**WHAT IS REQUIRED**
Scan the records that follow, and whenever a line has the word "https", copy it.

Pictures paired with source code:
§ §

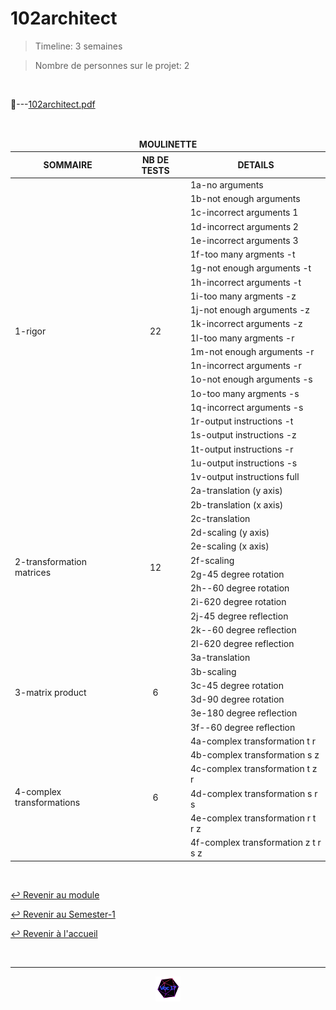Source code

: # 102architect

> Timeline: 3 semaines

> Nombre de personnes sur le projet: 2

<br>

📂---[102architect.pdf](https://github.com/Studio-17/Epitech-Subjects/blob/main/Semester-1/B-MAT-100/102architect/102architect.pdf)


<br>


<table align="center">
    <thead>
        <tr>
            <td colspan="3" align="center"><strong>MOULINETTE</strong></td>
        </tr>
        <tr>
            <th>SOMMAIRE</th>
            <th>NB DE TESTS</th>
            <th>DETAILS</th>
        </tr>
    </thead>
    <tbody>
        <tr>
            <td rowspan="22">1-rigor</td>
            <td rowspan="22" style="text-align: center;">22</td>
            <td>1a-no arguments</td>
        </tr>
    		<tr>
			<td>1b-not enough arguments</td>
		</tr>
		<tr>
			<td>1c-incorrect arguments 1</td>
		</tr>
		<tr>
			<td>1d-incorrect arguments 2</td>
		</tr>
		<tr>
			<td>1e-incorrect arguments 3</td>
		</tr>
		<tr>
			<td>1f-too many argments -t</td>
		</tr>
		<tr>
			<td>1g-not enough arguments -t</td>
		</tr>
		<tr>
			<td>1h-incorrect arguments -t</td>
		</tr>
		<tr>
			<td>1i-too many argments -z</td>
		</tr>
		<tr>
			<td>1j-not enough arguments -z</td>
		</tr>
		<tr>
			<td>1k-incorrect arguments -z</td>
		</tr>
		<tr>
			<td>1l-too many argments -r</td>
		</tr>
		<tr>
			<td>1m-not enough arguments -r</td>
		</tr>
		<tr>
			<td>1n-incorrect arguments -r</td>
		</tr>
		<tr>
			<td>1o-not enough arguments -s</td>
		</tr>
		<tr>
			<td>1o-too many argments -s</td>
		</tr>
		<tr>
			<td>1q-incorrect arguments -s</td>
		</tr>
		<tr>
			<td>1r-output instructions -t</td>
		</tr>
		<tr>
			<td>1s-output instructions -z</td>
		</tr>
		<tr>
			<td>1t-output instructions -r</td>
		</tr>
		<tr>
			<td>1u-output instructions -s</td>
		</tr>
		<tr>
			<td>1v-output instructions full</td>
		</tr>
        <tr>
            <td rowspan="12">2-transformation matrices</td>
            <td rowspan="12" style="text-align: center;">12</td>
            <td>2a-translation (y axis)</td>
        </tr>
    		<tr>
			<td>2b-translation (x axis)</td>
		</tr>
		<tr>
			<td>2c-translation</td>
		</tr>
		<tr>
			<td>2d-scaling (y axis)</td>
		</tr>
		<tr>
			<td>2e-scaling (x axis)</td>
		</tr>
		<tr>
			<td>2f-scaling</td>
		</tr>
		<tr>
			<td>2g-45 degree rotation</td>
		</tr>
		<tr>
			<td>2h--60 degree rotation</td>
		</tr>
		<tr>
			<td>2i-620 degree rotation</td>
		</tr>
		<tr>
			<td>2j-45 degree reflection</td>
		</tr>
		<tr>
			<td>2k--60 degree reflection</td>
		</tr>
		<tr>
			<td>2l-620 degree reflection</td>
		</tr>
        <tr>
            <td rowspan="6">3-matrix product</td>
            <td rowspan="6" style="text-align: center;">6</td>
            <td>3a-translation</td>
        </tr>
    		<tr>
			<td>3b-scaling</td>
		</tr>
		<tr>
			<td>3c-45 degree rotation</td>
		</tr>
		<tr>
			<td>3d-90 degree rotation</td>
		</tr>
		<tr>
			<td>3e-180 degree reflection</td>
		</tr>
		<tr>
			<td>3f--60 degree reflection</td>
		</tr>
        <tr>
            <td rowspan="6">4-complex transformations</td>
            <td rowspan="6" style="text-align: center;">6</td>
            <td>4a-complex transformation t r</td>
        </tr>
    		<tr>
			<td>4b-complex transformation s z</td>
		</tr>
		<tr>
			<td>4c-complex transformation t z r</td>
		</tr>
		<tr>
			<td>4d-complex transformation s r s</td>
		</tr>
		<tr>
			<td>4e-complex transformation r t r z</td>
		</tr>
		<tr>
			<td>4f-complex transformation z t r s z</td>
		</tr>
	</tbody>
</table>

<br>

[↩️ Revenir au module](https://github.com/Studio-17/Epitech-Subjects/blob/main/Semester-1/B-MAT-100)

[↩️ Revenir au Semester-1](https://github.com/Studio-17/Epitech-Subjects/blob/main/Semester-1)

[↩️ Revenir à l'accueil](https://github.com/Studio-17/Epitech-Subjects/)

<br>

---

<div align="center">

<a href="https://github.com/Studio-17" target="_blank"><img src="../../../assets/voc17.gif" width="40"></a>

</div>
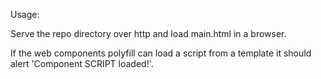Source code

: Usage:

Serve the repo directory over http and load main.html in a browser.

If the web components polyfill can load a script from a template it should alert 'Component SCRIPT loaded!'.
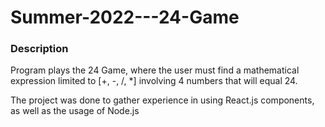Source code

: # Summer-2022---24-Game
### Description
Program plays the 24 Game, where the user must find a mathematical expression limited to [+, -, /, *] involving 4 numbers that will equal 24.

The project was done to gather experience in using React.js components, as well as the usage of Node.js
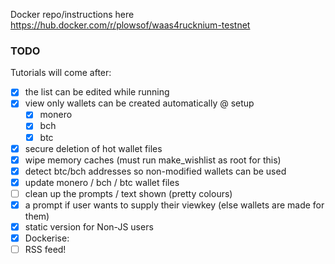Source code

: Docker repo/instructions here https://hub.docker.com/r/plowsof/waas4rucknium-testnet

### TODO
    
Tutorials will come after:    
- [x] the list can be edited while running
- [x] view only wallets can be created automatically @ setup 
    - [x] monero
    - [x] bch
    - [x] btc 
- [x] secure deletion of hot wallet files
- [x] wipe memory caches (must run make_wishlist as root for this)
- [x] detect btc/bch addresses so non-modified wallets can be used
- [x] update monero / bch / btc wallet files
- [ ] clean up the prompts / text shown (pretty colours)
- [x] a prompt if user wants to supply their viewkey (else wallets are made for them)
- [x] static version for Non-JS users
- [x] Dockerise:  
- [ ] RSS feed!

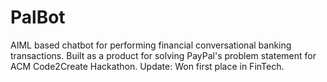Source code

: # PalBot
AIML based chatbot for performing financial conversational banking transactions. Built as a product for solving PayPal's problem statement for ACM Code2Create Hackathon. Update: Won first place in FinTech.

§ §

**COMPLETED TASK**
📂---[102architect.pdf](https://github.com/Studio-17/Epitech-Subjects/blob/main/Semester-1/B-MAT-100/102architect/102architect.pdf)
[↩️ Revenir au module](https://github.com/Studio-17/Epitech-Subjects/blob/main/Semester-1/B-MAT-100)
[↩️ Revenir au Semester-1](https://github.com/Studio-17/Epitech-Subjects/blob/main/Semester-1)
[↩️ Revenir à l'accueil](https://github.com/Studio-17/Epitech-Subjects/)
<a href="https://github.com/Studio-17" target="_blank"><img src="../../../assets/voc17.gif" width="40"></a>
: Docker repo/instructions here https://hub.docker.com/r/plowsof/waas4rucknium-testnet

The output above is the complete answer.